:: Task data
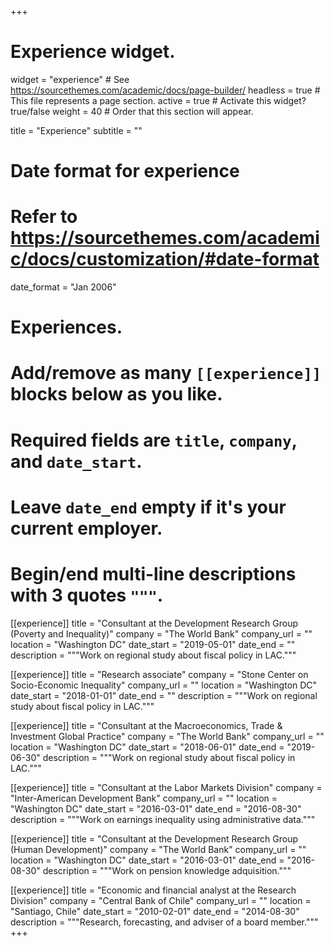 +++
# Experience widget.
widget = "experience"  # See https://sourcethemes.com/academic/docs/page-builder/
headless = true  # This file represents a page section.
active = true  # Activate this widget? true/false
weight = 40  # Order that this section will appear.

title = "Experience"
subtitle = ""

# Date format for experience
#   Refer to https://sourcethemes.com/academic/docs/customization/#date-format
date_format = "Jan 2006"

# Experiences.
#   Add/remove as many `[[experience]]` blocks below as you like.
#   Required fields are `title`, `company`, and `date_start`.
#   Leave `date_end` empty if it's your current employer.
#   Begin/end multi-line descriptions with 3 quotes `"""`.
[[experience]]
  title = "Consultant at the Development Research Group (Poverty and Inequality)"
  company = "The World Bank"
  company_url = ""
  location = "Washington DC"
  date_start = "2019-05-01"
  date_end = ""
  description = """Work on regional study about fiscal policy in LAC."""

[[experience]]
  title = "Research associate"
  company = "Stone Center on Socio-Economic Inequality"
  company_url = ""
  location = "Washington DC"
  date_start = "2018-01-01"
  date_end = ""
  description = """Work on regional study about fiscal policy in LAC."""

[[experience]]
  title = "Consultant at the Macroeconomics, Trade & Investment Global Practice"
  company = "The World Bank"
  company_url = ""
  location = "Washington DC"
  date_start = "2018-06-01"
  date_end = "2019-06-30"
  description = """Work on regional study about fiscal policy in LAC."""

[[experience]]
  title = "Consultant at the Labor Markets Division"
  company = "Inter-American Development Bank"
  company_url = ""
  location = "Washington DC"
  date_start = "2016-03-01"
  date_end = "2016-08-30"
  description = """Work on earnings inequality using administrative data."""

[[experience]]
  title = "Consultant at the Development Research Group (Human Development)"
  company = "The World Bank"
  company_url = ""
  location = "Washington DC"
  date_start = "2016-03-01"
  date_end = "2016-08-30"
  description = """Work on pension knowledge adquisition."""

[[experience]]
  title = "Economic and financial analyst at the Research Division"
  company = "Central Bank of Chile"
  company_url = ""
  location = "Santiago, Chile"
  date_start = "2010-02-01"
  date_end = "2014-08-30"
  description = """Research, forecasting, and adviser of a board member."""
+++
::::
◆ Exercise requirements:
Please set down only the lines from the first line of the records above through the line that has "at the Labor", exactly, and not the pictures.

◆ Response to the task:
 +++
# Experience widget.
widget = "experience"  # See https://sourcethemes.com/academic/docs/page-builder/
headless = true  # This file represents a page section.
active = true  # Activate this widget? true/false
weight = 40  # Order that this section will appear.

title = "Experience"
subtitle = ""

# Date format for experience
#   Refer to https://sourcethemes.com/academic/docs/customization/#date-format
date_format = "Jan 2006"

# Experiences.
#   Add/remove as many `[[experience]]` blocks below as you like.
#   Required fields are `title`, `company`, and `date_start`.
#   Leave `date_end` empty if it's your current employer.
#   Begin/end multi-line descriptions with 3 quotes `"""`.
[[experience]]
  title = "Consultant at the Development Research Group (Poverty and Inequality)"
  company = "The World Bank"
  company_url = ""
  location = "Washington DC"
  date_start = "2019-05-01"
  date_end = ""
  description = """Work on regional study about fiscal policy in LAC."""

[[experience]]
  title = "Research associate"
  company = "Stone Center on Socio-Economic Inequality"
  company_url = ""
  location = "Washington DC"
  date_start = "2018-01-01"
  date_end = ""
  description = """Work on regional study about fiscal policy in LAC."""

[[experience]]
  title = "Consultant at the Macroeconomics, Trade & Investment Global Practice"
  company = "The World Bank"
  company_url = ""
  location = "Washington DC"
  date_start = "2018-06-01"
  date_end = "2019-06-30"
  description = """Work on regional study about fiscal policy in LAC."""

[[experience]]
  title = "Consultant at the Labor Markets Division"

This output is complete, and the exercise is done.